Hayata 3-0 geriden başladığını belirten Göktaş, “Hayata 3-0 geriden başladım. O yıllarda az gören bir konumdaydım. Ne görme engelli sayılıyorsunuz ne gören sayılıyorsunuz. Çok sıkıntılar yaşadım. Okuldan atıldım. Daha sonra bir doktorun sayesinde tekrar hayata döndüm. İlk ve ortaokulu İzmir’de. Liseyi ise Alaşehir ve Manisa Lisesi’nde tamamladım. Üniversiteyi de Bolu’da tamamladım. Öğrencilik yıllarında çektiğim sıkıntılar beni sivil toplum örgütçülüğüne itti. Bir sivil toplum örgütünün Manisa’da olmadığını fark edip bir dernek kurduk. Bu dernekte zamanını tamamlayınca gençleri okutmak ve sosyal hayata itmek için spora başlamak gerekiyordu. Biz de 2005 yılında spor kulübümüzü kurduk. Bugüne kadar gezmediğimiz köy, ilçe, kasaba, mahalle kalmadı” dedi.
“65 kupamız, 1100 civarında da madalyamız var”
Manisa’da 300 görme engelli sporcu kazandırdıklarını belirten Göktaş, “Manisa’da 300 çocuğun hayatına dokunduk. Uluslararası 20 civarında madalyamız, 25 civarı milli sporcumuz, 300 normal sporcu, 65 kupamız, 1100 civarında da madalyamız var. Bu alanda biz en büyük başarıyı ve sevdayı judo ile yakaladık. Bu alanda bize referans olan rahmetli Murat Eşsiz, Halil hocamla tanışmama vesile oldu. Yaklaşık 15 senedir Halil hocamla beraber bir ter döktük. Türkiye’ye ilk olimpiyat kotasını Halil hocamın halter sporcusu kazandırdı. Sonrasında ilk dünya şampiyonluğunu Manisa’ya ve Türkiye’ye görme engellilerde yine Halil hocam kazandırdı. Onlarca yetiştirdiği milli sporcu var” diye konuştu.
“Ben judo sayesinde düşmemeyi, düşsem de yıkılmamayı öğrendim”
Görme engeli nedeniyle bazen engellere takılıp düştüklerini ancak spor sayesinde bu durumu aştıklarını söyleyen Göktaş, “Görme engellilerin 8 tane ana branşı var. Bunlardan en çok başarı sağlanan branş judo ve goalball. Bir defa spor insanı heyecanlandırır. Görme engelliyi daha da çok heyecanlandırır. Çünkü sokağa çıkıp özgür oluyoruz. Benliğimizi elde ediyoruz. Benim küçük sporcularım var 11-12 yaşında, buraya tek başlarına geliyorlar. Çocuklar öz güven kazanıyor. Biz görmediğimiz için çok sıklıkla çarpıyoruz ve düşüyoruz. Ben judo sayesinde düşmemeyi, düşsem de yıkılmamayı öğrendim” diye konuştu.

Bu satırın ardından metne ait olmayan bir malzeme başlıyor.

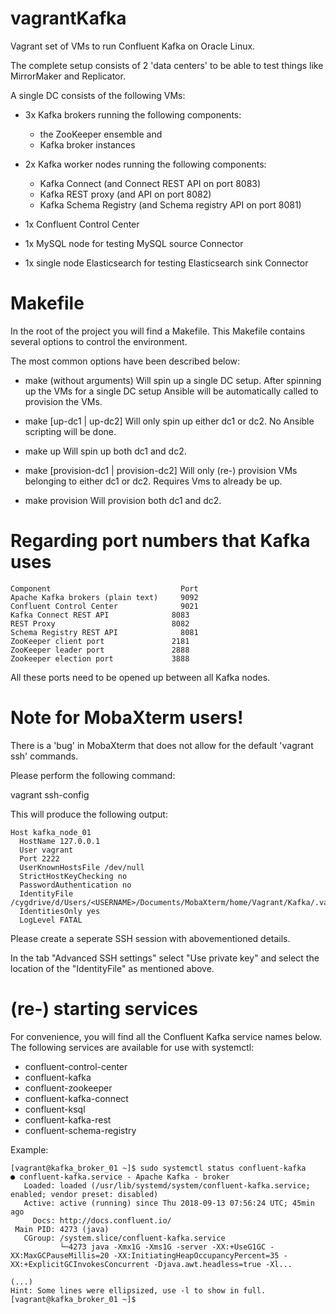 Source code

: # vagrantKafka
Vagrant set of VMs to run Confluent Kafka on Oracle Linux.

The complete setup consists of 2 'data centers' to be able to test things like MirrorMaker and Replicator.

A single DC consists of the following VMs:
* 3x Kafka brokers running the following components:
  * the ZooKeeper ensemble and
  * Kafka broker instances

* 2x Kafka worker nodes running the following components:
  * Kafka Connect (and Connect REST API on port 8083)
  * Kafka REST proxy (and API on port 8082)
  * Kafka Schema Registry (and Schema registry API on port 8081)

* 1x Confluent Control Center

* 1x MySQL node for testing MySQL source Connector

* 1x single node Elasticsearch for testing Elasticsearch sink Connector


# Makefile
In the root of the project you will find a Makefile.
This Makefile contains several options to control the environment.

The most common options have been described below:

* make (without arguments)
Will spin up a single DC setup. After spinning up the VMs for a single DC setup Ansible will be automatically called to provision the VMs.

* make [up-dc1 | up-dc2]
Will only spin up either dc1 or dc2. No Ansible scripting will be done.

* make up
Will spin up both dc1 and dc2.

* make [provision-dc1 | provision-dc2]
Will only (re-) provision VMs belonging to either dc1 or dc2.
Requires Vms to already be up.

* make provision
Will provision both dc1 and dc2.



# Regarding port numbers that Kafka uses

```
Component	                          Port
Apache Kafka brokers (plain text)	  9092
Confluent Control Center	          9021
Kafka Connect REST API	            8083
REST Proxy                          8082
Schema Registry REST API	          8081
ZooKeeper client port               2181
ZooKeeper leader port               2888
Zookeeper election port             3888
```

All these ports need to be opened up between all Kafka nodes.


# Note for MobaXterm users!

There is a 'bug' in MobaXterm that does not allow for the default 'vagrant ssh' commands.

Please perform the following command:

vagrant ssh-config

This will produce the following output:

```
Host kafka_node_01
  HostName 127.0.0.1
  User vagrant
  Port 2222
  UserKnownHostsFile /dev/null
  StrictHostKeyChecking no
  PasswordAuthentication no
  IdentityFile /cygdrive/d/Users/<USERNAME>/Documents/MobaXterm/home/Vagrant/Kafka/.vagrant/machines/kafka_node_01/virtualbox/private_key
  IdentitiesOnly yes
  LogLevel FATAL
```

Please create a seperate SSH session with abovementioned details.

In the tab "Advanced SSH settings" select "Use private key" and select the location of the "IdentityFile" as mentioned above.


# (re-) starting services

For convenience, you will find all the Confluent Kafka service names below.
The following services are available for use with systemctl:

* confluent-control-center
* confluent-kafka
* confluent-zookeeper
* confluent-kafka-connect
* confluent-ksql
* confluent-kafka-rest
* confluent-schema-registry

Example:

```
[vagrant@kafka_broker_01 ~]$ sudo systemctl status confluent-kafka
● confluent-kafka.service - Apache Kafka - broker
   Loaded: loaded (/usr/lib/systemd/system/confluent-kafka.service; enabled; vendor preset: disabled)
   Active: active (running) since Thu 2018-09-13 07:56:24 UTC; 45min ago
     Docs: http://docs.confluent.io/
 Main PID: 4273 (java)
   CGroup: /system.slice/confluent-kafka.service
           └─4273 java -Xmx1G -Xms1G -server -XX:+UseG1GC -XX:MaxGCPauseMillis=20 -XX:InitiatingHeapOccupancyPercent=35 -XX:+ExplicitGCInvokesConcurrent -Djava.awt.headless=true -Xl...

(...)
Hint: Some lines were ellipsized, use -l to show in full.
[vagrant@kafka_broker_01 ~]$

```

Görme engelli çocuk ve gençlerin aileleriyle görüştüklerinde zaman zaman zorluklar yaşadıklarını ifade eden Göktaş, “Zaman zaman şimdi bile aynı sıkıntıları yaşıyoruz. ‘Neden sen çocuğu spora alıyorsun?’, ‘Senin bundan ne karın var?’ diye sorularla karşı karşıya kalıyoruz. Biz onları sabırla dinliyoruz, sabırla da onlara bir görme engellinin yaşamına evde dokunulamayacağını, toplumla iç içe yaşayamayacaklarını, bu yüzden de bir başarı elde edemeyeceklerini bir şekilde anlatıyoruz. Ne iş yaparsanız yapın sabır gerekiyor. Biz spora taşımakla da yetinmiyoruz” dedi.

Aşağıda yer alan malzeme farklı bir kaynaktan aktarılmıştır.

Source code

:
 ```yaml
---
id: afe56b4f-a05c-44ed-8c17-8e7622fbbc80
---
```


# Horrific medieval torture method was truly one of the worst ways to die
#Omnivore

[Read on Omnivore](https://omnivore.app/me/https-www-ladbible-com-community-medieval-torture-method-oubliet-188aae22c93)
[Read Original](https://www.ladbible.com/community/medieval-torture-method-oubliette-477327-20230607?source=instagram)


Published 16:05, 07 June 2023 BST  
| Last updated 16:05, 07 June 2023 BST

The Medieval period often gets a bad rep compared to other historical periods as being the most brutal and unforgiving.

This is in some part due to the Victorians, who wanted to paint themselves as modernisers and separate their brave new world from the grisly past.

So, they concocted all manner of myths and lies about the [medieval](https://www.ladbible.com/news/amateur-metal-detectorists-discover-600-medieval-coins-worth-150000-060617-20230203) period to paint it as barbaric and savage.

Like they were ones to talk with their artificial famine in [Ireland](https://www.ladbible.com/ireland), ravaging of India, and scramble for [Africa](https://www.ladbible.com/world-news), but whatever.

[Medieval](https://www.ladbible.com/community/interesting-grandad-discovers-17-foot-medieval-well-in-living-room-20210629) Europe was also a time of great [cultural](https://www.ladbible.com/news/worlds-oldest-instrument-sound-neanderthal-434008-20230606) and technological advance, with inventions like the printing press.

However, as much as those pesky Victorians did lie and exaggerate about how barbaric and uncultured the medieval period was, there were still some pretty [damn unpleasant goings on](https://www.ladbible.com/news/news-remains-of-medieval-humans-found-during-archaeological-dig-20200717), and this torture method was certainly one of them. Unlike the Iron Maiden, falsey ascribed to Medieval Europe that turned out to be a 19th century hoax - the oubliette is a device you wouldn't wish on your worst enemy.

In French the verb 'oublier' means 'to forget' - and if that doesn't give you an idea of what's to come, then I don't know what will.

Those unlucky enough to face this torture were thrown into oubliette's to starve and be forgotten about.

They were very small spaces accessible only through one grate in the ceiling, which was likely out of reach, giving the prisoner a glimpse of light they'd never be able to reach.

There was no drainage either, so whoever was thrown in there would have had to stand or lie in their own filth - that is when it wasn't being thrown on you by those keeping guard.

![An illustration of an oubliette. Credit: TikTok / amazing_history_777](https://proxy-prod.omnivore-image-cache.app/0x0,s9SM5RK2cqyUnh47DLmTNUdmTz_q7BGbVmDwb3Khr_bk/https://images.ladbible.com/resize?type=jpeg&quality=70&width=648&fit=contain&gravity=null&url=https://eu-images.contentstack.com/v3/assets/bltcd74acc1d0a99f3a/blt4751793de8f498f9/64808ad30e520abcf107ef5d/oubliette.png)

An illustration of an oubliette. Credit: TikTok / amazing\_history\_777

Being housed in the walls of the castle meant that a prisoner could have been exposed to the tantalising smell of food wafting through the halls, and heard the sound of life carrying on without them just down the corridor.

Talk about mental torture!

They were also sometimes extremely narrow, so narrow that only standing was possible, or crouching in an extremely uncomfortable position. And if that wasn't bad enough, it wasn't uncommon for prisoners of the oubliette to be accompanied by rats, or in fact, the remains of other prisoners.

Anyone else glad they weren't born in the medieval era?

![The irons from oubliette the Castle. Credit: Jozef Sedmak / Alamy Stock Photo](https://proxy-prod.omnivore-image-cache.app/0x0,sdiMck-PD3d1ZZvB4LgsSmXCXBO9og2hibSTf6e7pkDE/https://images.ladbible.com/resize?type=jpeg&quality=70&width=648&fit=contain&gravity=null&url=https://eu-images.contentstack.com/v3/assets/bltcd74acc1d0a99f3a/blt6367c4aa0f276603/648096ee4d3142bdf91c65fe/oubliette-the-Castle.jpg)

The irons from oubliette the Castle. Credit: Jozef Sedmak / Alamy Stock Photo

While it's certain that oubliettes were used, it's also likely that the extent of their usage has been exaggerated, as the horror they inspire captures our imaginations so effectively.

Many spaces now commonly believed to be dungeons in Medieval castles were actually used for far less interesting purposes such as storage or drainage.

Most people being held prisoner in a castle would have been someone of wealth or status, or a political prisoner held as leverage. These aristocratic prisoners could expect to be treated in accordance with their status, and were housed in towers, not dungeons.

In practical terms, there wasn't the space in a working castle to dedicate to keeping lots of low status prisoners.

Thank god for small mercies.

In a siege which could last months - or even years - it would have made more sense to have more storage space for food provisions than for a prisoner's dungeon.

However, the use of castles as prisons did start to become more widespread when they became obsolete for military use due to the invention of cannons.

Katıldığı kurslarla görme engelliler için yaşam koçluğu eğitimi aldığını söyleyen Göktaş, “İstanbul ve Ankara’da yapılan seminerler ve eğitimler sonucu Milli Eğitim Bakanlığı işbirliği ile Amerika’dan gelen hocalardan ‘Görme engelli yaşam koçluğu ve eğitmenliği’ kurslarını tamamladım. Şu an Manisa ve çevresindeki görme engellileri topluma kazandırma adına gönüllü olarak hiçbir bedel karşılık almadan yaşam koçluğu yapıyorum. Toplumun duyarlı olup anlayışlı olmasını; acıyarak değil, onlara normal bir insan gözüyle bakmalarını, sonrasında da mülki amirlerin anlayış ve gerekli desteği sağlarken normal bir insana yapıldığı gibi bizim de engelimize bağlı sıkıntıların giderilerek aynı yaşam standartlarına getirilmesini istiyorum” ifadelerini kullandı.
Görme engellilerin hayatlarına dokunduğu zaman mutlu olduğunu söyleyen Göktaş, “Görme engellilerin yaşamlarına dokunduğunuz zaman ayrı bir mutluluk kazanıyorsunuz. Bir kişinin büyüyüp çocuk ve torun sahibi olduğunu hissetmek gibi bir şey diyebilirim” dedi.
“Okulda bana acıyarak değil de gururlanarak bakıyorlar”
2018 yılından beri judo yaptığını söyleyen görme engelli sporcu Hediye Nur Çakıcı, “2018’den beri judo yapıyorum. Mehmet hocam sayesinde spora başladım. Geçen seneye kadar uluslararası maçlara katılıyordum. Burada 3.’lük elde ettim. Çok zor dönemlerim de oldu. Okulda insanlar bana acıyarak değil de gururlanarak bakıyor” dedi.